As the Court awaited further briefing, it noted that it has never been supplied with a copy of the Bankruptcy Court's oral opinion to which reference was made in the conversion order of November 28, 2007. The Court acknowledges that the record does include Doc. No. 8, which is a collection of exhibits apparently presented to the Bankruptcy Court and which includes newspaper advertisements indicating that the debtor was going out of business. (See Doc. No. 8, pp. 4, 5). Doc. No. 8 also includes a record of proceedings in the Summit County Common Pleas Court in its Case No. 07 03 2270 on November 1, 2007, the day before the Chapter 11 action was filed; this record demonstrates that Office Depot had filed an eviction action and that the parties had reached a settlement resolving the eviction action and settled Office Depot's claim for monies owed.

In deciding whether to grant a stay pending appeal from a bankruptcy court order, the Court considers the following factors: "(1) the likelihood that the party seeking the stay will prevail on the merits of the appeal; (2) the likelihood that the moving party will be irreparably harmed absent a stay; (3) the prospect that others will be harmed if the court grants the stay; and (4) the public interest in granting the stay." Michigan Coalition of Radioactive Material Users, Inc. v.
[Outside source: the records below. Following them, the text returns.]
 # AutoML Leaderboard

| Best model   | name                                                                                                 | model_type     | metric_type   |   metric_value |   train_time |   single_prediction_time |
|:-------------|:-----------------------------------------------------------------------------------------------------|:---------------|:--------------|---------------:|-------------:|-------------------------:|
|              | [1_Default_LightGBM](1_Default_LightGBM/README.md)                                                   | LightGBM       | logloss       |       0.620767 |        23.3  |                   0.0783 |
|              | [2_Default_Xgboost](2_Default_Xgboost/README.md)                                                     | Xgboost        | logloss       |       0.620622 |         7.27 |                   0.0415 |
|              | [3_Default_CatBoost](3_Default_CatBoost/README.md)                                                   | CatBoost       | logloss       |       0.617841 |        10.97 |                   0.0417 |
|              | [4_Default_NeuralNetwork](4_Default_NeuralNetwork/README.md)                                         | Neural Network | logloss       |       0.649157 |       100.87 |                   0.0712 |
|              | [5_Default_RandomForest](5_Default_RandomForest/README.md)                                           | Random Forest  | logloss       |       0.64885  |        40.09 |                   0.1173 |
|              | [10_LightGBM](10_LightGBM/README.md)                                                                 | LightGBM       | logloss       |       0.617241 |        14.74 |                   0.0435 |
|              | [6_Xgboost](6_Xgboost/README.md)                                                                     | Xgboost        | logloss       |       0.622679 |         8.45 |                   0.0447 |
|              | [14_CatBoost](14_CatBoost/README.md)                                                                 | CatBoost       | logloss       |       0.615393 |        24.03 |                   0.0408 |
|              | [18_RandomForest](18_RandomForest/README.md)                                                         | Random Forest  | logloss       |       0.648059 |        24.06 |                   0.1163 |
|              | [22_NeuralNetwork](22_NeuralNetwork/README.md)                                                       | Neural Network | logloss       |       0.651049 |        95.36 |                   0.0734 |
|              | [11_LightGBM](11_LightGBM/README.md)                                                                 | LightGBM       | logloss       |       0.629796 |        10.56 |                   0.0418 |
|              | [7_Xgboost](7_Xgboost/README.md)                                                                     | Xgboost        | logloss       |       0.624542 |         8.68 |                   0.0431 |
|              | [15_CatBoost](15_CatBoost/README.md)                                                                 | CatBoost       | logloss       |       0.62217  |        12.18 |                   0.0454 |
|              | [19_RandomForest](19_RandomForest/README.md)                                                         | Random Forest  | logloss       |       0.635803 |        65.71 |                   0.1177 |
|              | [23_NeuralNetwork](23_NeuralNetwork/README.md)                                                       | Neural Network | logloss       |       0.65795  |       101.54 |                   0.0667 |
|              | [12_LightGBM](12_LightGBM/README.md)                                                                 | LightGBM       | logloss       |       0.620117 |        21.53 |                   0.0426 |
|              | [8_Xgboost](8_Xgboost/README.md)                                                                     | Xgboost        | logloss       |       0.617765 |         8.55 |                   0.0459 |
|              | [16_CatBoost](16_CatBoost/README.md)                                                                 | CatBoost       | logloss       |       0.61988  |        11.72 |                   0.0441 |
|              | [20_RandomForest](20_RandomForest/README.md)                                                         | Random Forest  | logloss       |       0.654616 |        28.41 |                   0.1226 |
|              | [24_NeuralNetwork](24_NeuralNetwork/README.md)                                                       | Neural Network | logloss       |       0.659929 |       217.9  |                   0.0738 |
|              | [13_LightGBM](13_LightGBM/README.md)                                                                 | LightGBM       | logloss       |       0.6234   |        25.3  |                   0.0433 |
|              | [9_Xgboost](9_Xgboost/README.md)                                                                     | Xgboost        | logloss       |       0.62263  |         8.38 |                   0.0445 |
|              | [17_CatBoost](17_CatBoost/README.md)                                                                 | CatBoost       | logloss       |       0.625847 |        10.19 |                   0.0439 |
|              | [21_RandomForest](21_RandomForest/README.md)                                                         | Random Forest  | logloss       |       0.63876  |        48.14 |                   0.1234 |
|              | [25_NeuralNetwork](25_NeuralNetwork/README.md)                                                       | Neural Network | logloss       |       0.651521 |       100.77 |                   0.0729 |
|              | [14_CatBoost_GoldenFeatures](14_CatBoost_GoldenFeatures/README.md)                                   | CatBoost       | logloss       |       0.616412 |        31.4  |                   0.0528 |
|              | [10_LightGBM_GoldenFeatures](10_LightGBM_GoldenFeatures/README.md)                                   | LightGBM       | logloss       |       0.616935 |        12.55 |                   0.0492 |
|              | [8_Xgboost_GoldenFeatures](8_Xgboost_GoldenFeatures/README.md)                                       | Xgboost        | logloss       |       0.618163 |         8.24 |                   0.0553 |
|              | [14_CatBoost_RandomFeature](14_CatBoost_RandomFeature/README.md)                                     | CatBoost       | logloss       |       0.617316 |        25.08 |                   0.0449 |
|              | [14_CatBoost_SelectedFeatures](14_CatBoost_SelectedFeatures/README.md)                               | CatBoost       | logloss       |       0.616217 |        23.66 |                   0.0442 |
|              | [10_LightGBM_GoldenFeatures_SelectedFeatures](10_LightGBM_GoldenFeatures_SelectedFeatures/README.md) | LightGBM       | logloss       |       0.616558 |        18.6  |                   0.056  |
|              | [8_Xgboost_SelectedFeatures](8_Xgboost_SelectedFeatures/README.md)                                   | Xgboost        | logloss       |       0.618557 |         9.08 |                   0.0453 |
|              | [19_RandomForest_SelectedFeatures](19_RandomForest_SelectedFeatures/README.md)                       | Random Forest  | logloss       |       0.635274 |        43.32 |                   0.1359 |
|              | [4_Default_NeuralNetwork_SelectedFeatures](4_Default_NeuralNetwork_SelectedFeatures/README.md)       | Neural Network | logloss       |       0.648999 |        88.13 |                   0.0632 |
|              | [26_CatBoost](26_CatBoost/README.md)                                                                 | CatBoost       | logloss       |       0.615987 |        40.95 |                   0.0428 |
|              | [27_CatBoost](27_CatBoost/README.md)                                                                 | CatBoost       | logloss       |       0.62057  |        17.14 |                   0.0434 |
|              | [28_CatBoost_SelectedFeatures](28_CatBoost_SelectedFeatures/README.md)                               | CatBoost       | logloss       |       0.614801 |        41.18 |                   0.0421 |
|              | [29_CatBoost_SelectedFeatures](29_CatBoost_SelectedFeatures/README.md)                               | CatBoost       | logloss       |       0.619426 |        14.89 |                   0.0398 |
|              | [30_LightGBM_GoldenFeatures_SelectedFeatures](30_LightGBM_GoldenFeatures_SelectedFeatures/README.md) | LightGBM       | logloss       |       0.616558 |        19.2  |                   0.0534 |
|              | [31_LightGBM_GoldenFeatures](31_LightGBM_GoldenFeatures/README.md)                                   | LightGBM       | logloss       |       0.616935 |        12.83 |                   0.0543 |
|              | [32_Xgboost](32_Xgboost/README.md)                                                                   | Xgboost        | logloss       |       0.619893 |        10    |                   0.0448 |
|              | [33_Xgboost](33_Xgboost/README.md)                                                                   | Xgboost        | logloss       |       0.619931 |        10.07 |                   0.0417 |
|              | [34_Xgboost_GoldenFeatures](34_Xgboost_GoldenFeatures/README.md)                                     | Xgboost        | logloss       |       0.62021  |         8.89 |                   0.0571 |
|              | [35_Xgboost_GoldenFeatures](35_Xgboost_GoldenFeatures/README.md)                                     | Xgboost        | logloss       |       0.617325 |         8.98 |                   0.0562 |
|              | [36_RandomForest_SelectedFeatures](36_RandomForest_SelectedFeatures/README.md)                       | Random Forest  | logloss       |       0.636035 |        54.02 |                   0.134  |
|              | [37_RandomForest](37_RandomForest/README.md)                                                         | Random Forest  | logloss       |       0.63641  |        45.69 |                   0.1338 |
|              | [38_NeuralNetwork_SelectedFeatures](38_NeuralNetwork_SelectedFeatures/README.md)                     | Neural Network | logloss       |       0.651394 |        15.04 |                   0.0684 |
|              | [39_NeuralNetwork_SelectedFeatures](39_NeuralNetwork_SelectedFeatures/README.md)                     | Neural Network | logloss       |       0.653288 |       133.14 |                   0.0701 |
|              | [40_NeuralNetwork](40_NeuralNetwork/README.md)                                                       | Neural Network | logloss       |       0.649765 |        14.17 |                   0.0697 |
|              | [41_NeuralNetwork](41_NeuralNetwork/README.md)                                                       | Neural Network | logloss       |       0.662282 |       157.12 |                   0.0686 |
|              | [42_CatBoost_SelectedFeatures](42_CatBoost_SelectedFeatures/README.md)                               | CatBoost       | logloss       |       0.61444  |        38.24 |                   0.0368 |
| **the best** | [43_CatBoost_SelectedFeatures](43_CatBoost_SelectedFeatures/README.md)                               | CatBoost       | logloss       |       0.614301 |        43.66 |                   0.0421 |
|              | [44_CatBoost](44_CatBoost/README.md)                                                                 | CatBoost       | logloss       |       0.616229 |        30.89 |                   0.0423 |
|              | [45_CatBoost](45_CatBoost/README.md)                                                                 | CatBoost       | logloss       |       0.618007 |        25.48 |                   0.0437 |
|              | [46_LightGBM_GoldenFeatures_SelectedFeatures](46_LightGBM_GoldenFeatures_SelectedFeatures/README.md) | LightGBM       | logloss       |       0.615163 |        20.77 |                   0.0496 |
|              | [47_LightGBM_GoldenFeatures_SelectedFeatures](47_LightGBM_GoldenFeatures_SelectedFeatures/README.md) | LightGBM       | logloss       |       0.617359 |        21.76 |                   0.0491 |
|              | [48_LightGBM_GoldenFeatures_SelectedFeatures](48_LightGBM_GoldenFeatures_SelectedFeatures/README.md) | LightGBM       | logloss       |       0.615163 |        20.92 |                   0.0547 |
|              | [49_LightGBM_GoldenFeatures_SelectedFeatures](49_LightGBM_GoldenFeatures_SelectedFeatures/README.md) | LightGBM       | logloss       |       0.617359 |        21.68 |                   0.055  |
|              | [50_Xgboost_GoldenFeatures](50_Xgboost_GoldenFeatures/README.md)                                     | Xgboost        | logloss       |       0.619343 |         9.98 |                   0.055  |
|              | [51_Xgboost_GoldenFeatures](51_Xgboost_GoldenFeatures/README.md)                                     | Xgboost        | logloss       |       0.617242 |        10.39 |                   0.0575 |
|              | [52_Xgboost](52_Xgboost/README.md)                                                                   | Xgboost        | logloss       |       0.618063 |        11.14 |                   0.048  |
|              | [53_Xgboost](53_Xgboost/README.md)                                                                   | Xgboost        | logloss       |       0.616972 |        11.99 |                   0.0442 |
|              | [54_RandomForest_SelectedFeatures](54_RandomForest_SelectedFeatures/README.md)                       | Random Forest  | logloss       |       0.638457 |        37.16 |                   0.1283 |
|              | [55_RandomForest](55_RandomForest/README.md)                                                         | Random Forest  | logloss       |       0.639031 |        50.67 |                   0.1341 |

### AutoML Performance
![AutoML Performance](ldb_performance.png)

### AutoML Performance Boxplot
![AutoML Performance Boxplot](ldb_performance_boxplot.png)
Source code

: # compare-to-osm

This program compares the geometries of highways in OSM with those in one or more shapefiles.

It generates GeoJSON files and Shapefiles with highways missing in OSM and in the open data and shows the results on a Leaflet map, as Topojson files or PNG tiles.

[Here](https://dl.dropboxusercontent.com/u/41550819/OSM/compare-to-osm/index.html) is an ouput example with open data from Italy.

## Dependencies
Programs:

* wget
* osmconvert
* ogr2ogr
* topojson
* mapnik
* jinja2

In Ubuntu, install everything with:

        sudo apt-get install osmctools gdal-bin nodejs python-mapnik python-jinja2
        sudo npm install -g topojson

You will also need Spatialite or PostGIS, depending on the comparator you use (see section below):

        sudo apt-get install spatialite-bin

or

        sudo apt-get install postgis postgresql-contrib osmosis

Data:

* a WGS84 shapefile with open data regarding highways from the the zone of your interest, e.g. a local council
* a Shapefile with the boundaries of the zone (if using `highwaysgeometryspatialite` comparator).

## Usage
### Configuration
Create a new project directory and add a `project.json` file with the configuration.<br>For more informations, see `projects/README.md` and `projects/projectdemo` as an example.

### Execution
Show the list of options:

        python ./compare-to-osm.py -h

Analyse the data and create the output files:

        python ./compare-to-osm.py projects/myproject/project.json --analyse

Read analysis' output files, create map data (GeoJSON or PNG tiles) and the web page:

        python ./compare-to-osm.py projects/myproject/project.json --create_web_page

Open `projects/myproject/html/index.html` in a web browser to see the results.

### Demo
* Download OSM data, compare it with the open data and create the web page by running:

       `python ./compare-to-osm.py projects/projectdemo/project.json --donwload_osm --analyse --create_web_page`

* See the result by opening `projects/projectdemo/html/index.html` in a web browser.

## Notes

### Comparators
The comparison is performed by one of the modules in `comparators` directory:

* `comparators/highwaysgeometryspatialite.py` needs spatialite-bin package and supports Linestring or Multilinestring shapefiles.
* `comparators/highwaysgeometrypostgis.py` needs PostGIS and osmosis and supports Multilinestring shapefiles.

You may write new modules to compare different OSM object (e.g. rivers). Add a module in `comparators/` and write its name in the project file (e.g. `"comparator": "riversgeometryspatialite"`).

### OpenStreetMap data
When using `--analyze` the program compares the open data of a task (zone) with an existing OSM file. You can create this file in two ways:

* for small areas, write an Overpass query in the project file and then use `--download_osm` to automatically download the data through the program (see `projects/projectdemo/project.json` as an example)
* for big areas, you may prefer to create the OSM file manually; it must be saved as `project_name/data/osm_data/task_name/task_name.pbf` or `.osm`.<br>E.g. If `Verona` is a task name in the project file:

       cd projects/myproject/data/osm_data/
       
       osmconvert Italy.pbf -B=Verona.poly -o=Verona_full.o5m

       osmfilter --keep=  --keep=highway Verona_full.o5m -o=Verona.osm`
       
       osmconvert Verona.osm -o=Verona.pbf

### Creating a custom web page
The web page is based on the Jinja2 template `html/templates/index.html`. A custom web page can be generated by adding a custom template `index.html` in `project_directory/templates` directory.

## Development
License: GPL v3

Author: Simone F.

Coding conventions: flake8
Griepentrog, 945 F.2d 150, 153 (6th Cir. 1991).

The Bankruptcy Court examined these same factors when it denied the motion for stay filed in that court.

It is virtually impossible for this Court to determine debtor's likelihood of prevailing on appeal, in view of the absence of a record presented by the debtor setting forth the oral opinion of the Bankruptcy Court supporting the decision to convert (a responsibility of the debtor, as the appellant). However, the Court notes that deference is generally to be accorded the Bankruptcy Court when it orders a conversion from Chapter 11 to Chapter 7. Further, this Court agrees with the Bankruptcy Court that there is no proof that the debtor will be harmed absent a stay since it was already engaged in a going-out-of-business sale when the bankruptcy petition was filed. The other factors weigh in favor of the Trustee. The affidavit of the Chapter 7 Trustee clearly demonstrates the need to proceed with the sale forthwith or cause serious harm to the estate and to its creditors. In fact, there may already be quite serious harm caused by this Court's brief delay of the January 19, 2008 sale, harm which should not be exacerbated by further delay.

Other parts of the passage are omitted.